Implement a deterministic overload resolver based on exact type match (no implicit hacks).

Scope

  • Exact-match resolution only (initially).
  • Clear diagnostic when ambiguous or missing.

Requirements Checklist

  • No best-effort fallback.

Completion Tests

  • Ambiguous call produces a clear diagnostic.
  • Missing overload produces a clear diagnostic.

Phase 4 — Eliminate Stringly-Typed Protocols & Debug Hacks

PR-10 (5 pts) — Replace origin: Option<String> and all string protocols with structured enums

Briefing

String prefixes like svc: and @dep: are fragile and non-industrial.

Target

All origins and external references become typed data.

Scope

  • Replace string origins with enums.
  • Update lowering/collector/output accordingly.

Requirements Checklist

  • No .starts_with('@'), split(':') protocols.

Completion Tests

  • Grep-based test/lint step fails if forbidden patterns exist.

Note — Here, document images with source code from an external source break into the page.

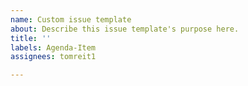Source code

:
 ```yaml
---
name: Custom issue template
about: Describe this issue template's purpose here.
title: ''
labels: Agenda-Item
assignees: tomreit1

---
```



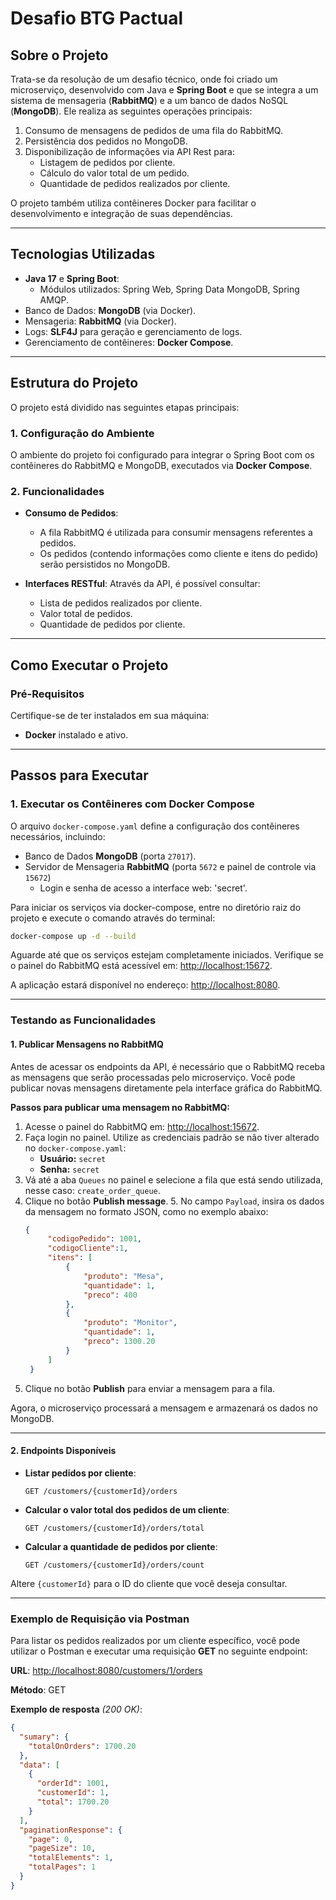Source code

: # Desafio BTG Pactual

## Sobre o Projeto

Trata-se da resolução de um desafio técnico, onde foi criado um microserviço, desenvolvido com Java e **Spring Boot** 
 e que se integra a um sistema de mensageria (**RabbitMQ**) e a um banco de dados NoSQL (**MongoDB**).
Ele realiza as seguintes operações principais:

1. Consumo de mensagens de pedidos de uma fila do RabbitMQ.
2. Persistência dos pedidos no MongoDB.
3. Disponibilização de informações via API Rest para:
    - Listagem de pedidos por cliente.
    - Cálculo do valor total de um pedido.
    - Quantidade de pedidos realizados por cliente.

O projeto também utiliza contêineres Docker para facilitar o desenvolvimento e integração de suas dependências.

---

## Tecnologias Utilizadas

- **Java 17** e **Spring Boot**:
    - Módulos utilizados: Spring Web, Spring Data MongoDB, Spring AMQP.
- Banco de Dados: **MongoDB** (via Docker).
- Mensageria: **RabbitMQ** (via Docker).
- Logs: **SLF4J** para geração e gerenciamento de logs.
- Gerenciamento de contêineres: **Docker Compose**.

---

## Estrutura do Projeto

O projeto está dividido nas seguintes etapas principais:

### 1. Configuração do Ambiente

O ambiente do projeto foi configurado para integrar o Spring Boot com os contêineres do RabbitMQ e MongoDB, executados via **Docker Compose**.

### 2. Funcionalidades

- **Consumo de Pedidos**:
    - A fila RabbitMQ é utilizada para consumir mensagens referentes a pedidos.
    - Os pedidos (contendo informações como cliente e itens do pedido) serão persistidos no MongoDB.

- **Interfaces RESTful**:
  Através da API, é possível consultar:
    - Lista de pedidos realizados por cliente.
    - Valor total de pedidos.
    - Quantidade de pedidos por cliente.

---

## Como Executar o Projeto

### Pré-Requisitos

Certifique-se de ter instalados em sua máquina:
- **Docker** instalado e ativo.

---

## Passos para Executar

### 1. Executar os Contêineres com Docker Compose

O arquivo `docker-compose.yaml` define a configuração dos contêineres necessários, incluindo:
- Banco de Dados **MongoDB** (porta `27017`).
- Servidor de Mensageria **RabbitMQ** (porta `5672` e painel de controle via `15672`)
  - Login e senha de acesso a interface web: 'secret'.

Para iniciar os serviços via docker-compose, entre no diretório raiz do projeto e execute o comando através do terminal:
```bash
docker-compose up -d --build
```

Aguarde até que os serviços estejam completamente iniciados. Verifique se o painel do RabbitMQ está acessível em: [http://localhost:15672](http://localhost:15672).

A aplicação estará disponível no endereço: [http://localhost:8080](http://localhost:8080).



---

### Testando as Funcionalidades

#### 1. Publicar Mensagens no RabbitMQ

Antes de acessar os endpoints da API, é necessário que o RabbitMQ receba as mensagens que serão processadas pelo microserviço. Você pode publicar novas mensagens diretamente pela interface gráfica do RabbitMQ.

**Passos para publicar uma mensagem no RabbitMQ:**

1. Acesse o painel do RabbitMQ em: [http://localhost:15672](http://localhost:15672).
2. Faça login no painel. Utilize as credenciais padrão se não tiver alterado no `docker-compose.yaml`:
    - **Usuário:** `secret`
    - **Senha:** `secret`
3. Vá até a aba `Queues` no painel e selecione a fila que está sendo utilizada, nesse caso: `create_order_queue`.
4. Clique no botão **Publish message**.
   5. No campo `Payload`, insira os dados da mensagem no formato JSON, como no exemplo abaixo:
      ```json
      {
           "codigoPedido": 1001,
           "codigoCliente":1,
           "itens": [
               {
                   "produto": "Mesa",
                   "quantidade": 1,
                   "preco": 400
               },
               {
                   "produto": "Monitor",
                   "quantidade": 1,
                   "preco": 1300.20
               }
           ]
       }
      ```
6. Clique no botão **Publish** para enviar a mensagem para a fila.

Agora, o microserviço processará a mensagem e armazenará os dados no MongoDB.

---

#### 2. Endpoints Disponíveis

- **Listar pedidos por cliente**:
  ```http
  GET /customers/{customerId}/orders
  ```

- **Calcular o valor total dos pedidos de um cliente**:
  ```http
  GET /customers/{customerId}/orders/total
  ```

- **Calcular a quantidade de pedidos por cliente**:
  ```http
  GET /customers/{customerId}/orders/count
  ```

Altere `{customerId}` para o ID do cliente que você deseja consultar.

---

### Exemplo de Requisição via Postman

Para listar os pedidos realizados por um cliente específico, você pode utilizar o Postman e executar uma requisição **GET** no seguinte endpoint:

**URL**: [http://localhost:8080/customers/1/orders](http://localhost:8080/customers/1/orders)


**Método**: GET

**Exemplo de resposta** *(200 OK)*:
```json
{
  "sumary": {
    "totalOnOrders": 1700.20
  },
  "data": [
    {
      "orderId": 1001,
      "customerId": 1,
      "total": 1700.20
    }
  ],
  "paginationResponse": {
    "page": 0,
    "pageSize": 10,
    "totalElements": 1,
    "totalPages": 1
  }
}
```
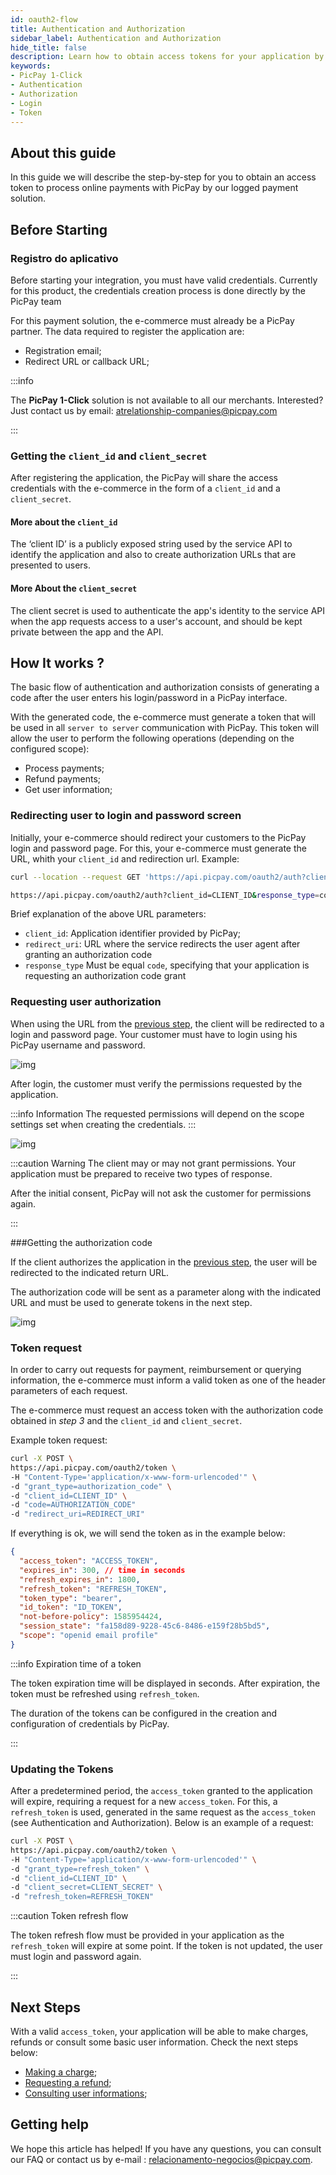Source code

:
 ```yaml
---
id: oauth2-flow
title: Authentication and Authorization
sidebar_label: Authentication and Authorization
hide_title: false
description: Learn how to obtain access tokens for your application by our services oauth2
keywords:
- PicPay 1-Click
- Authentication
- Authorization
- Login
- Token
---
```


## About this guide

In this guide we will describe the step-by-step for you to obtain an access token to process online payments with PicPay by our logged payment solution.

## Before Starting

### Registro do aplicativo

Before starting your integration, you must have valid credentials. Currently for this product, the credentials creation process is done directly by the PicPay team

For this payment solution, the e-commerce must already be a PicPay partner. The data required to register the application are:
- Registration email;
- Redirect URL or callback URL;

:::info

The **PicPay 1-Click** solution is not available to all our merchants. Interested? Just contact us by email:  atrelationship-companies@picpay.com

:::

### Getting the `client_id` and `client_secret`

After registering the application, the PicPay will share the access credentials with the e-commerce in the form of a `client_id` and a `client_secret`.

#### More about the `client_id`

The ‘client ID’ is a publicly exposed string used by the service API to identify the application and also to create authorization URLs that are presented to users.

#### More About the `client_secret`

The client secret is used to authenticate the app's identity to the service API when the app requests access to a user's account, and should be kept private between the app and the API.

## How It works ?

The basic flow of authentication and authorization consists of generating a code after the user enters his login/password in a PicPay interface.

With the generated code, the e-commerce must generate a token that will be used in all `server to server` communication with PicPay. This token will allow the user to perform the following operations (depending on the configured scope):

- Process payments;
- Refund payments;
- Get user information;


### Redirecting user to login and password screen

Initially, your e-commerce should redirect your customers to the PicPay login and password page. For this, your e-commerce must generate the URL, whith your `client_id` and redirection url. Example:

```bash
curl --location --request GET 'https://api.picpay.com/oauth2/auth?client_id=xxxxxxxxxxxx&response_type=code&redirect_uri=http://yourwebsite.com/api/payments'

https://api.picpay.com/oauth2/auth?client_id=CLIENT_ID&response_type=code&redirect_uri=CALLBACK_URL&scope=scopes

```

Brief explanation of the above URL parameters:

- `client_id`: Application identifier provided by PicPay;
- `redirect_uri`: URL where the service redirects the user agent after granting an authorization code
- `response_type` Must be equal `code`, specifying that your application is requesting an authorization code grant

### Requesting user authorization

When using the URL from the [previous step](/one-click/guides/oauth2-flow#redirecionando-usuário-para-tela-de-login-e-senha), the client will be redirected to a login and password page. Your customer must have to login using his PicPay username and password.

![img](../../../../../../static/img/guides/one-click/login.png)

After login, the customer must verify the permissions requested by the application.

:::info Information
The requested permissions will depend on the scope settings set when creating the credentials.
:::

![img](../../../../../../static/img/guides/one-click/authorization.png)

:::caution Warning
The client may or may not grant permissions. Your application must be prepared to receive two types of response.

After the initial consent, PicPay will not ask the customer for permissions again.

:::

###Getting the authorization code

If the client authorizes the application in the [previous step](/one-click/guides/oauth2-flow#solicitando-a-autorização-do-usuário), the user will be redirected to the indicated return URL.

The authorization code will be sent as a parameter along with the indicated URL and must be used to generate tokens in the next step.

![img](../../../../../../static/img/guides/one-click/get-with-code.png)

### Token request

In order to carry out requests for payment, reimbursement or querying information, the e-commerce must inform a valid token as one of the header parameters of each request.

The e-commerce must request an access token with the authorization code obtained in *step 3* and the `client_id` and `client_secret`.

Example token request:
```bash
curl -X POST \   
https://api.picpay.com/oauth2/token \  
-H "Content-Type='application/x-www-form-urlencoded'" \  
-d "grant_type=authorization_code" \  
-d "client_id=CLIENT_ID" \  
-d "code=AUTHORIZATION_CODE"  
-d "redirect_uri=REDIRECT_URI" 
``` 

If everything is ok, we will send the token as in the example below:
```json
{
  "access_token": "ACCESS_TOKEN",
  "expires_in": 300, // time in seconds
  "refresh_expires_in": 1800,
  "refresh_token": "REFRESH_TOKEN",
  "token_type": "bearer",
  "id_token": "ID_TOKEN",
  "not-before-policy": 1585954424,
  "session_state": "fa158d89-9228-45c6-8486-e159f28b5bd5",
  "scope": "openid email profile"
}
```

:::info Expiration time of a token

The token expiration time will be displayed in seconds. After expiration, the token must be refreshed using `refresh_token`.

The duration of the tokens can be configured in the creation and configuration of credentials by PicPay.

:::

### Updating the Tokens

After a predetermined period, the `access_token` granted to the application will expire, requiring a request for a new `access_token`. For this, a `refresh_token` is used, generated in the same request as the `access_token` (see Authentication and Authorization). Below is an example of a request:

```bash
curl -X POST \
https://api.picpay.com/oauth2/token \
-H "Content-Type='application/x-www-form-urlencoded'" \
-d "grant_type=refresh_token" \
-d "client_id=CLIENT_ID" \
-d "client_secret=CLIENT_SECRET" \
-d "refresh_token=REFRESH_TOKEN"
```

:::caution Token refresh flow

The token refresh flow must be provided in your application as the `refresh_token` will expire at some point. If the token is not updated, the user must login and password again.

:::

## Next Steps

With a valid `access_token`, your application will be able to make charges, refunds or consult some basic user information. Check the next steps below:

- [Making a charge](/one-click/guides/process-payments);
- [Requesting a refund](/one-click/guides/refund-payments);
- [Consulting user informations](/one-click/guides/user-info);


## Getting help

We hope this article has helped! If you have any questions, you can consult our FAQ or contact us by e-mail :  relacionamento-negocios@picpay.com.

PR-11 (5 pts) — DebugInfo V1: structured function metadata (no name@offset+len)

Briefing

Encoding debug metadata in strings is unacceptable.

Target

Introduce a structured debug info format that stores offset/len as fields.

Scope

  • Add DebugFunctionInfo { func_idx, name, code_offset, code_len }.
  • Remove all parsing of @offset+len.
  • Update orchestrator/linker/emit to use structured debug info.

Requirements Checklist

  • No code emits or parses @offset+len.

Completion Tests

  • A test that fails if any debug name contains @ pattern.
  • Debug info roundtrip test.

Phase 5 — Hardening: Diagnostics, Error Handling, and Regression Shields

PR-12 (3 pts) — Replace panics in critical build pipeline with typed errors + diagnostics

Briefing

unwrap/expect in compiler/linker transforms user errors into crashes.

Target

Introduce typed errors and surface diagnostics.

Scope

  • Replace unwraps in:

    • symbol resolution
    • import/export linking
    • entrypoint selection
  • Ensure clean error return with context.

Requirements Checklist

  • No panic paths for invalid user programs.

Completion Tests

  • Invalid program produces diagnostics, not panic.

Briefing

We need a system immune to opcode churn.

Target

Add tests that fail if:

  • linker steps bytes manually
  • decoder/spec drift exists
  • link order changes semantics

Scope

  • Link-order invariance tests.
  • Spec coverage tests.
  • Optional: lightweight “forbidden patterns” tests.

Requirements Checklist

  • Changing an opcode immediate size requires updating only the spec and tests.

Completion Tests

  • All new regression tests pass.

Summary of Estimated Cost (Points)

  • Phase 1: PR-01 (3) + PR-02 (5) + PR-03 (3) = 11
  • Phase 2: PR-04 (5) + PR-05 (3) + PR-06 (3) = 11
  • Phase 3: PR-07 (5) + PR-08 (5) + PR-09 (3) = 13
  • Phase 4: PR-10 (5) + PR-11 (5) = 10
  • Phase 5: PR-12 (3) + PR-13 (3) = 6

Total: 51 points

Note: If any PR starts to exceed 5 points in practice, it must be split into smaller PRs.


Non-Negotiables

  • No compatibility with legacy encodings.
  • No heuristics.
  • No string hacks.
  • One canonical decoder/spec/layout.
  • Everything in English (including review comments).